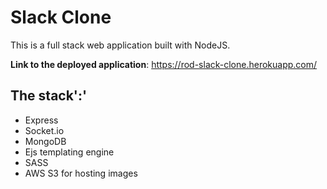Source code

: # Slack Clone

This is a full stack web application built with NodeJS.

**Link to the deployed application**: https://rod-slack-clone.herokuapp.com/

## The stack':'

- Express
- Socket.io
- MongoDB
- Ejs templating engine
- SASS
- AWS S3 for hosting images
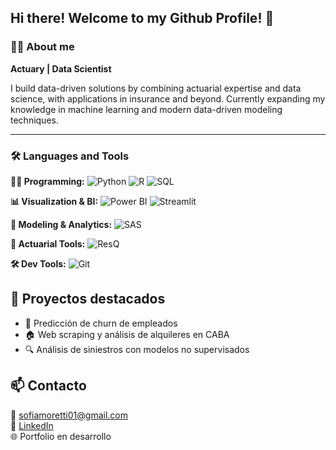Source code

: ## Hi there! Welcome to my Github Profile! 👋 


### 🙋‍♀️ About me

**Actuary | Data Scientist** 

I build data-driven solutions by combining actuarial expertise and data science, with applications in insurance and beyond.
Currently expanding my knowledge in machine learning and modern data-driven modeling techniques.

---

### 🛠️ Languages and Tools

**🧑‍💻 Programming:** ![Python](https://img.shields.io/badge/Python-3776AB?style=for-the-badge&logo=python&logoColor=white) ![R](https://img.shields.io/badge/R-276DC3?style=for-the-badge&logo=r&logoColor=white) ![SQL](https://img.shields.io/badge/SQL-003B57?style=for-the-badge&logo=postgresql&logoColor=white)

**📊 Visualization & BI:** ![Power BI](https://img.shields.io/badge/Power%20BI-F2C811?style=for-the-badge&logo=powerbi&logoColor=black) ![Streamlit](https://img.shields.io/badge/Streamlit-FF4B4B?style=for-the-badge&logo=streamlit&logoColor=white)

**🤖 Modeling & Analytics:** ![SAS](https://img.shields.io/badge/SAS-007ACC?style=for-the-badge&logo=analytics&logoColor=white)

**📐 Actuarial Tools:** ![ResQ](https://img.shields.io/badge/ResQ-444444?style=for-the-badge&logo=data&logoColor=white)

**🛠️ Dev Tools:** ![Git](https://img.shields.io/badge/Git-F05032?style=for-the-badge&logo=git&logoColor=white)





## 🚀 Proyectos destacados
- 🧠 Predicción de churn de empleados  
- 🏠 Web scraping y análisis de alquileres en CABA  
- 🔍 Análisis de siniestros con modelos no supervisados

## 📫 Contacto  
📧 sofiamoretti01@gmail.com  
🔗 [LinkedIn](https://www.linkedin.com/in/sofia-dana-moretti/)  
🌐 Portfolio en desarrollo

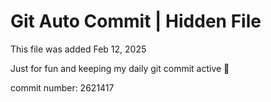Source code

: # Git Auto Commit | Hidden File

This file was added Feb 12, 2025

Just for fun and keeping my daily git commit active 🤪

commit number: 2621417
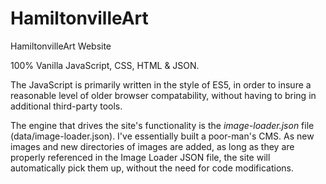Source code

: # HamiltonvilleArt
HamiltonvilleArt Website

100% Vanilla JavaScript, CSS, HTML & JSON.

The JavaScript is primarily written in the style of ES5, in order to insure a reasonable level of older browser compatability, without having to bring in additional third-party tools.

The engine that drives the site's functionality is the *image-loader.json* file (data/image-loader.json). I've essentially built a poor-man's CMS. As new images and new directories of images are added, as long as they are properly referenced in the Image Loader JSON file, the site will automatically pick them up, without the need for code modifications.

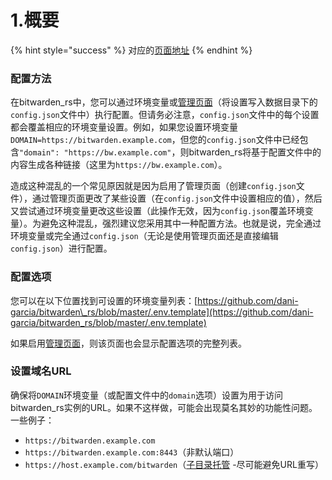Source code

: # 1.概要

{% hint style="success" %}
对应的[页面地址](https://github.com/dani-garcia/bitwarden_rs/wiki/Configuration-overview)
{% endhint %}

### 配置方法

在bitwarden\_rs中，您可以通过环境变量或[管理页面](https://github.com/dani-garcia/bitwarden_rs/wiki/Enabling-admin-page)（将设置写入数据目录下的`config.json`文件中）执行配置。但请务必注意，`config.json`文件中的每个设置都会覆盖相应的环境变量设置。例如，如果您设置环境变量`DOMAIN=https://bitwarden.example.com`，但您的`config.json`文件中已经包含`"domain": "https://bw.example.com"`，则bitwarden\_rs将基于配置文件中的内容生成各种链接（这里为`https://bw.example.com`）。

造成这种混乱的一个常见原因就是因为启用了管理页面（创建`config.json`文件），通过管理页面更改了某些设置（在`config.json`文件中设置相应的值），然后又尝试通过环境变量更改这些设置（此操作无效，因为`config.json`覆盖环境变量）。为避免这种混乱，强烈建议您采用其中一种配置方法。也就是说，完全通过环境变量或完全通过`config.json`（无论是使用管理页面还是直接编辑`config.json`）进行配置。

### 配置选项

您可以在以下位置找到可设置的环境变量列表：[https://github.com/dani-garcia/bitwarden\_rs/blob/master/.env.template](https://github.com/dani-garcia/bitwarden_rs/blob/master/.env.template)

如果启用[管理页面](enabling-admin-page.md)，则该页面也会显示配置选项的完整列表。

### 设置域名URL

确保将`DOMAIN`环境变量（或配置文件中的`domain`选项）设置为用于访问bitwarden\_rs实例的URL。如果不这样做，可能会出现莫名其妙的功能性问题。一些例子：

* `https://bitwarden.example.com`
* `https://bitwarden.example.com:8443`（非默认端口）
* `https://host.example.com/bitwarden`（[子目录托管](using-an-alternate-base-dir-subdir-subpath.md) -尽可能避免URL重写）

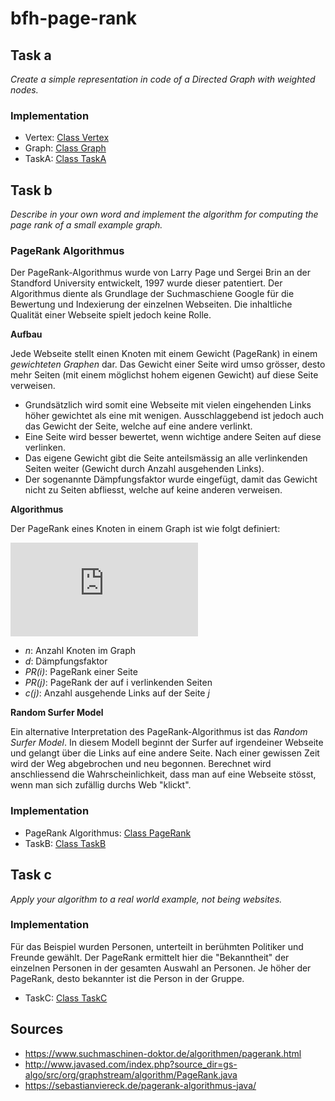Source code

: # bfh-page-rank

## Task a

*Create a simple representation in code of a Directed Graph with weighted nodes.*

### Implementation

* Vertex: [Class Vertex](page-rank-fuhrj2/src/main/java/Vertex.java)
* Graph: [Class Graph](page-rank-fuhrj2/src/main/java/Graph.java)
* TaskA: [Class TaskA](page-rank-fuhrj2/src/main/java/TaskA.java)

## Task b

*Describe in your own word and implement the algorithm for computing the page rank of a small example graph.*

### PageRank Algorithmus
Der PageRank-Algorithmus wurde von Larry Page und Sergei Brin an der Standford University entwickelt, 1997 wurde dieser patentiert. Der Algorithmus diente als Grundlage der Suchmaschiene Google für die Bewertung und Indexierung der einzelnen Webseiten. Die inhaltliche Qualität einer Webseite spielt jedoch keine Rolle.

**Aufbau**

Jede Webseite stellt einen Knoten mit einem Gewicht (PageRank) in einem *gewichteten Graphen* dar. Das Gewicht einer Seite wird umso grösser, desto mehr Seiten (mit einem möglichst hohem eigenen Gewicht) auf diese Seite verweisen. 
* Grundsätzlich wird somit eine Webseite mit vielen eingehenden Links höher gewichtet als eine mit wenigen. Ausschlaggebend ist jedoch auch das Gewicht der Seite, welche auf eine andere verlinkt. 
* Eine Seite wird besser bewertet, wenn wichtige andere Seiten auf diese verlinken.
* Das eigene Gewicht gibt die Seite anteilsmässig an alle verlinkenden Seiten weiter (Gewicht durch Anzahl ausgehenden Links).
* Der sogenannte Dämpfungsfaktor wurde eingefügt, damit das Gewicht nicht zu Seiten abfliesst, welche auf keine anderen verweisen.

**Algorithmus**

Der PageRank eines Knoten in einem Graph ist wie folgt definiert:

![algo](https://latex.codecogs.com/gif.latex?PR_i&space;=&space;%5Cfrac&space;%7B1-d%7D&space;%7Bn%7D&space;&plus;&space;d&space;%5C,&space;%5Csum_%7Bj&space;=&space;1%7D%5En&space;%5Cfrac&space;%7BPR_j%7D&space;%7Bc_j%7D)

* *n*: Anzahl Knoten im Graph
* *d*: Dämpfungsfaktor
* *PR(i)*: PageRank einer Seite
* *PR(j)*: PageRank der auf i verlinkenden Seiten
* *c(j)*: Anzahl ausgehende Links auf der Seite *j*

**Random Surfer Model**

Ein alternative Interpretation des PageRank-Algorithmus ist das *Random Surfer Model*. In diesem Modell beginnt der Surfer auf irgendeiner Webseite und gelangt über die Links auf eine andere Seite. Nach einer gewissen Zeit wird der Weg abgebrochen und neu begonnen. 
Berechnet wird anschliessend die Wahrscheinlichkeit, dass man auf eine Webseite stösst, wenn man sich zufällig durchs Web "klickt".

### Implementation

* PageRank Algorithmus: [Class PageRank](page-rank-fuhrj2/src/main/java/PageRank.java)
* TaskB: [Class TaskB](page-rank-fuhrj2/src/main/java/TaskB.java)

## Task c

*Apply your algorithm to a real world example, not being websites.*

### Implementation

Für das Beispiel wurden Personen, unterteilt in berühmten Politiker und Freunde gewählt. Der PageRank ermittelt hier die "Bekanntheit" der einzelnen Personen in der gesamten Auswahl an Personen. Je höher der PageRank, desto bekannter ist die Person in der Gruppe.

* TaskC: [Class TaskC](page-rank-fuhrj2/src/main/java/TaskC.java)

## Sources
- https://www.suchmaschinen-doktor.de/algorithmen/pagerank.html
- http://www.javased.com/index.php?source_dir=gs-algo/src/org/graphstream/algorithm/PageRank.java
- https://sebastianviereck.de/pagerank-algorithmus-java/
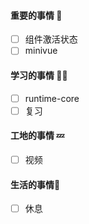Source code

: 

#### 重要的事情 🍎

- [ ] 组件激活状态
- [ ] minivue

#### 学习的事情 🧑‍💻

- [ ] runtime-core
- [ ] 复习

#### 工地的事情 💤

- [ ] 视频

#### 生活的事情🍒

- [ ] 休息

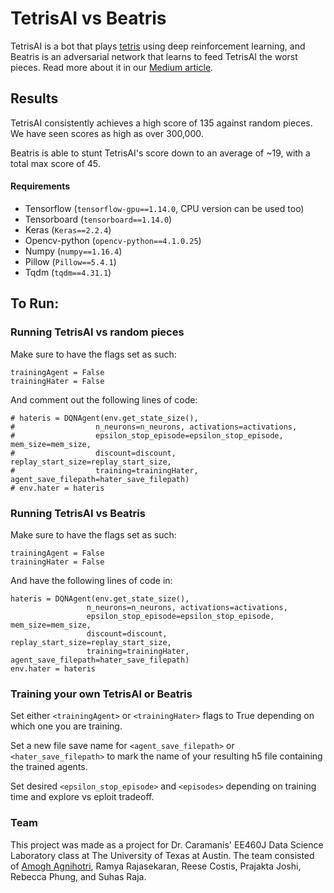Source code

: # TetrisAI vs Beatris

TetrisAI is a bot that plays [tetris](https://en.wikipedia.org/wiki/Tetris) using deep reinforcement learning, and Beatris is an adversarial network that learns to feed TetrisAI the worst pieces. Read more about it in our [Medium article](https://medium.com/@amoghhgoma/88fee6b068?).

## Results

TetrisAI consistently achieves a high score of 135 against random pieces. We have seen scores as high as over 300,000.

Beatris is able to stunt TetrisAI's score down to an average of ~19, with a total max score of 45.

#### Requirements

- Tensorflow (`tensorflow-gpu==1.14.0`, CPU version can be used too)
- Tensorboard (`tensorboard==1.14.0`)
- Keras (`Keras==2.2.4`)
- Opencv-python (`opencv-python==4.1.0.25`)
- Numpy (`numpy==1.16.4`)
- Pillow (`Pillow==5.4.1`)
- Tqdm (`tqdm==4.31.1`)

## To Run:

### Running TetrisAI vs random pieces

Make sure to have the flags set as such:
  
    trainingAgent = False
    trainingHater = False
    
And comment out the following lines of code:

    # hateris = DQNAgent(env.get_state_size(),
    #                  n_neurons=n_neurons, activations=activations,
    #                  epsilon_stop_episode=epsilon_stop_episode, mem_size=mem_size,
    #                  discount=discount, replay_start_size=replay_start_size,
    #                  training=trainingHater, agent_save_filepath=hater_save_filepath)
    # env.hater = hateris

### Running TetrisAI vs Beatris

Make sure to have the flags set as such:
  
    trainingAgent = False
    trainingHater = False
    
And have the following lines of code in:

    hateris = DQNAgent(env.get_state_size(),
                     n_neurons=n_neurons, activations=activations,
                     epsilon_stop_episode=epsilon_stop_episode, mem_size=mem_size,
                     discount=discount, replay_start_size=replay_start_size,
                     training=trainingHater, agent_save_filepath=hater_save_filepath)
    env.hater = hateris
    
### Training your own TetrisAI or Beatris

Set either `<trainingAgent>` or `<trainingHater>` flags to True depending on which one you are training.

Set a new file save name for `<agent_save_filepath>` or `<hater_save_filepath>` to mark the name of your resulting h5 file containing the trained agents.

Set desired `<epsilon_stop_episode>` and `<episodes>` depending on training time and explore vs eploit tradeoff.

### Team

This project was made as a project for Dr. Caramanis' EE460J Data Science Laboratory class at The University of Texas at Austin. The team consisted of [Amogh Agnihotri](amoghagnihotri@utexas.edu), Ramya Rajasekaran, Reese Costis, Prajakta Joshi, Rebecca Phung, and Suhas Raja.
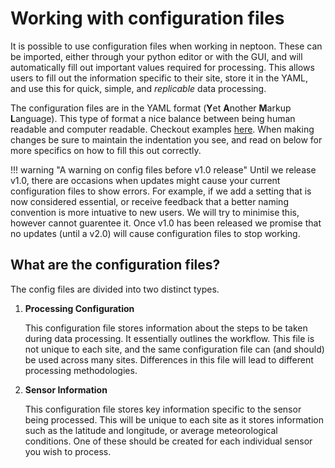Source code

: # Working with configuration files

It is possible to use configuration files when working in neptoon. These can be imported, either through your python editor or with the GUI, and will automatically fill out important values required for processing. This allows users to fill out the information specific to their site, store it in the YAML, and use this for quick, simple, and *replicable* data processing.

The configuration files are in the YAML format (**Y**et **A**nother **M**arkup **L**anguage). This type of format a nice balance between being human readable and computer readable. Checkout examples [here](https://codebase.helmholtz.cloud/cosmos/neptoon_examples/-/tree/main/configuration_files?ref_type=heads). When making changes be sure to maintain the indentation you see, and read on below for more specifics on how to fill this out correctly.

!!! warning "A warning on config files before v1.0 release"
      Until we release v1.0, there are occasions when updates might cause your current configuration files to show errors. For example, if we add a setting that is now considered essential, or receive feedback that a better naming convention is more intuative to new users. We will try to minimise this, however cannot guarentee it. Once v1.0 has been released we promise that no updates (until a v2.0) will cause configuration files to stop working.


## What are the configuration files?

The config files are divided into two distinct types. 

1. **Processing Configuration**
   
   This configuration file stores information about the steps to be taken during data processing. It essentially outlines the workflow. This file is not unique to each site, and the same configuration file can (and should) be used across many sites. Differences in this file will lead to different processing methodologies.
   
2. **Sensor Information**
   
   This configuration file stores key information specific to the sensor being processed. This will be unique to each site as it stores information such as the latitude and longitude, or average meteorological conditions. One of these should be created for each individual sensor you wish to process. 

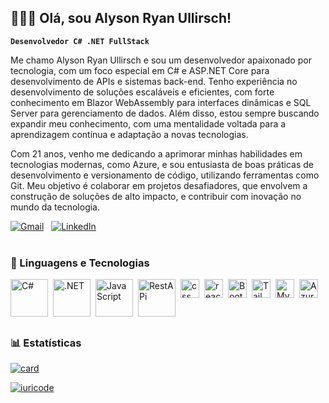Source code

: ## 👩🏻‍💻 Olá, sou Alyson Ryan Ullirsch!

**`Desenvolvedor C# .NET FullStack`**

Me chamo Alyson Ryan Ullirsch e sou um desenvolvedor apaixonado por tecnologia, com um foco especial em C# e ASP.NET Core para desenvolvimento de APIs e sistemas back-end. Tenho experiência no desenvolvimento de soluções escaláveis e eficientes, com forte conhecimento em Blazor WebAssembly para interfaces dinâmicas e SQL Server para gerenciamento de dados. Além disso, estou sempre buscando expandir meu conhecimento, com uma mentalidade voltada para a aprendizagem contínua e adaptação a novas tecnologias.

Com 21 anos, venho me dedicando a aprimorar minhas habilidades em tecnologias modernas, como Azure, e sou entusiasta de boas práticas de desenvolvimento e versionamento de código, utilizando ferramentas como Git. Meu objetivo é colaborar em projetos desafiadores, que envolvem a construção de soluções de alto impacto, e contribuir com inovação no mundo da tecnologia.

[![Gmail](https://img.shields.io/badge/Gmail-D14836?style=for-the-badge&logo=gmail&logoColor=white)](mailto:alysonullirsch8@gmail.com) &nbsp; [![LinkedIn](https://img.shields.io/badge/LinkedIn-0077B5?style=for-the-badge&logo=linkedin&logoColor=white)](https://www.linkedin.com/in/alyson-ryan-ullirsch)
<br/>
<br/>

### 🤖 Linguagens e Tecnologias

<img 
    align="left" 
    alt="C#"
    title="HTML" 
    height="60px" 
    style="padding-right: 5px;" 
    src="https://user-images.githubusercontent.com/25181517/121405384-444d7300-c95d-11eb-959f-913020d3bf90.png" 
/>
<img 
    align="left" 
    alt=".NET" 
    title="CSS"
    height="60px" 
    style="padding-right: 5px;" 
    src="https://user-images.githubusercontent.com/25181517/121405754-b4f48f80-c95d-11eb-8893-fc325bde617f.png" 
/>
<img 
    align="left" 
    alt="JavaScript" 
    title="JavaScript"
    height="60px" 
    style="padding-right: 5px;" 
    src="https://user-images.githubusercontent.com/25181517/117447155-6a868a00-af3d-11eb-9cfe-245df15c9f3f.png" 
/>
<img 
    align="left" 
    alt="RestAPi"
    title="TypeScript" 
    height="60px" 
    style="padding-right: 5px;" 
    src="[https://img.shields.io/badge/HTML5-E34F26?style=for-the-badge&logo=html5&logoColor=white](https://user-images.githubusercontent.com/25181517/192107858-fe19f043-c502-4009-8c47-476fc89718ad.png)" 
/>
<img 
    align="left" 
    alt="css"
    title="React" 
    height="30px" 
    style="padding-right: 5px;" 
    src="https://img.shields.io/badge/CSS3-1572B6?style=for-the-badge&logo=css3&logoColor=white" 
/>
<img 
    align="left" 
    alt="react" 
    title="Next.js"
    height="30px" 
    style="padding-right: 5px;" 
    src="https://img.shields.io/badge/React-20232A?style=for-the-badge&logo=react&logoColor=61DAFB" 
/>
<img 
    align="left" 
    alt="Bootstrap"
    title="Bootstrap" 
    height="30px" 
    style="padding-right: 5px;" 
    src="https://img.shields.io/badge/Bootstrap-563D7C?style=for-the-badge&logo=bootstrap&logoColor=white" 
/>
<img 
    align="left" 
    alt="Tailwind" 
    title="Tailwind"
    height="30px" 
    style="padding-right: 5px;" 
    src="https://img.shields.io/badge/Tailwind_CSS-38B2AC?style=for-the-badge&logo=tailwind-css&logoColor=white" 
/>
<img 
    align="left" 
    alt="MySql" 
    title="SASS"
    height="30px" 
    style="padding-right: 5px;" 
    src="https://img.shields.io/badge/MySQL-00000F?style=for-the-badge&logo=mysql&logoColor=white" 
/>
<img 
    align="left" 
    alt="Azure" 
    title="PHP"
    height="30px" 
    style="padding-right: 5px;" 
    src="https://img.shields.io/badge/Microsoft_Azure-0089D6?style=for-the-badge&logo=microsoft-azure&logoColor=white" 
/>

<br/>
<br/>
<br/>
<br/>

### 📊 Estatísticas

[![card](https://github-readme-stats.vercel.app/api?username=AlysonRyan01&theme=tokyonight&show_icons=true)](https://github.com/AlysonRyan01/github-readme-stats)

[![iuricode](https://github-readme-stats.vercel.app/api/top-langs/?username=AlysonRyan01&layout=compact&theme=tokyonight)](https://github.com/AlysonRyan01/github-readme-stats)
● ● ● ● ● ● ●
Where a line of the records has the string "JavaScript", return that line.

100% Vanilla JavaScript, CSS, HTML & JSON.
The JavaScript is primarily written in the style of ES5, in order to insure a reasonable level of older browser compatability, without having to bring in additional third-party tools.
    alt="JavaScript" 
    title="JavaScript"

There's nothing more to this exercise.